Which acceptance one liners are funny enough to crack down and make fun with acceptance? I can suggest the ones about acceptable and approval.

  1. Denial, anger, Bargaining, Depression, Acceptance Saturday, Sunday
  2. I couldn't accept that I was both gay and dyslexic I was in Daniel
  3. When Chuck Norris updates Windows ...Microsoft accepts his terms and conditions
  4. Why was Santa hacked? Because he accepts all the cookies.
  5. The fat acceptance movement is the only movement... without any movement
  6. I recently came into a large sum of money. Now it's all sticky and no one will accept it.
  7. Is it acceptable to dip bread into a curry? Asking for my naan.
  8. Why did the vet turn away the injured sea animal? Do not accept if seal is broken.
  9. Which branch of the military accepts toddlers? The infantry.
  10. What country does not accept cash or credit cards? The Czech Republic
  11. What is the biggest lie in the Universe I have read and accepted the terms and conditions
  12. I accept that my son is only average at school... ...he means well.
  13. I wish our Congress was made up of vending machines So they would accept change
  14. I knew the psychic was a fraud the second she accepted my check
  15. I just accepted a senior management position on the old MacDonald farm I'm the CIEIO

Acceptance Speech Jokes

Here is a list of funny acceptance speech jokes and even better acceptance speech puns that will make you laugh with friends.

  • What's 18 inches long and never gets used? Leonardo DiCaprio's acceptance speech.
  • Twitter has banned "foreign spy" as hate speech. The acceptable term is "undocumented knowledge worker."
  • My college acceptance speech: I'd like to thank Bigfoot for believing in me even though I never believed in him.
  • The acceptance speeches at this year's Acadamy Awards are expected to be very long and very, very political... ... better double down on TRUMPets in the orchestra pit.
  • Why did the rapper thank the sidewalk in their acceptance speech? It kept him off the streets...
  • Kanye's acceptance speech on the VMA's
  • Most of the Republicans didn't see Trump's acceptance speech.... Like most people, they close their eyes when they're m**...

Award Acceptance Jokes

Here is a list of funny award acceptance jokes and even better award acceptance puns that will make you laugh with friends.

  • i got an award for being humble.

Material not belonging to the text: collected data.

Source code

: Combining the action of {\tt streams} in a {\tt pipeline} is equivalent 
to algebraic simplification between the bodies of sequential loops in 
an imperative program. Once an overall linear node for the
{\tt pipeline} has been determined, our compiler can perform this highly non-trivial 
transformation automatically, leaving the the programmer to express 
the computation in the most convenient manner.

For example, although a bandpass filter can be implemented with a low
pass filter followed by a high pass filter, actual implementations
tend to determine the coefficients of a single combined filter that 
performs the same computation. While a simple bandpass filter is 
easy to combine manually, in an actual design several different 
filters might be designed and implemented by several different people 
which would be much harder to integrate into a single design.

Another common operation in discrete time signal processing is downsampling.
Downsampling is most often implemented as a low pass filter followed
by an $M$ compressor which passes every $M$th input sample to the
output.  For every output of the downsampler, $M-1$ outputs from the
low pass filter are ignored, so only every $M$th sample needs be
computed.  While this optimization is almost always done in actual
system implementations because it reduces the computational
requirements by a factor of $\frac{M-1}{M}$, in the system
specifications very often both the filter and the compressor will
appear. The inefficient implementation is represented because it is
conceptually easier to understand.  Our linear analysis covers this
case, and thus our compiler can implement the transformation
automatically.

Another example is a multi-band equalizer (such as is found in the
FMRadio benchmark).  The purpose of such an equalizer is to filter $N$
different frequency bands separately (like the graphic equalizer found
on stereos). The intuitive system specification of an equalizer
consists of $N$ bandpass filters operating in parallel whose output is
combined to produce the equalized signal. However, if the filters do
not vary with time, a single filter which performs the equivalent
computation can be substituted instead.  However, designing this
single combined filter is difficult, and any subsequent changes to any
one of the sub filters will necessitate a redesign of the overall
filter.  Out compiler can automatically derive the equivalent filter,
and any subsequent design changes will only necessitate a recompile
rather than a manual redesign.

I obviously didnt accept it.
  • Why didn't the flat-earther accept his award at the ceremony? He didn't believe in golden globes.
  • They gave the scarecrow an award for being outstanding in his field. When he accepted the honor he pointed to his parents in the crowd and said, "What can I say... Hay, it's in my jeans."
Acceptance joke, They gave the scarecrow an award for being outstanding in his field.

Acceptance Rate Jokes

Here is a list of funny acceptance rate jokes and even better acceptance rate puns that will make you laugh with friends.

  • When they didn't accept my discount, I gave my local tanning salon a low rating... It seemed a little shady to me.
  • You know you are worthless when even death rejects you People who survive fatal accidents are rejected even by the University of Death which has the highest acceptance rate of all Universities.
  • (OC) Obesity rates are rising. We just have to accept the fats.
Acceptance joke, (OC) Obesity rates are rising.

Hilarious Acceptance Jokes to Make Your Friends Roar with Laughter

What funny jokes about acceptance you can tell and make people laugh? An example I can give is a clean rejection jokes that will for sure put a smile on everyones mouth and help you make acceptance pranks.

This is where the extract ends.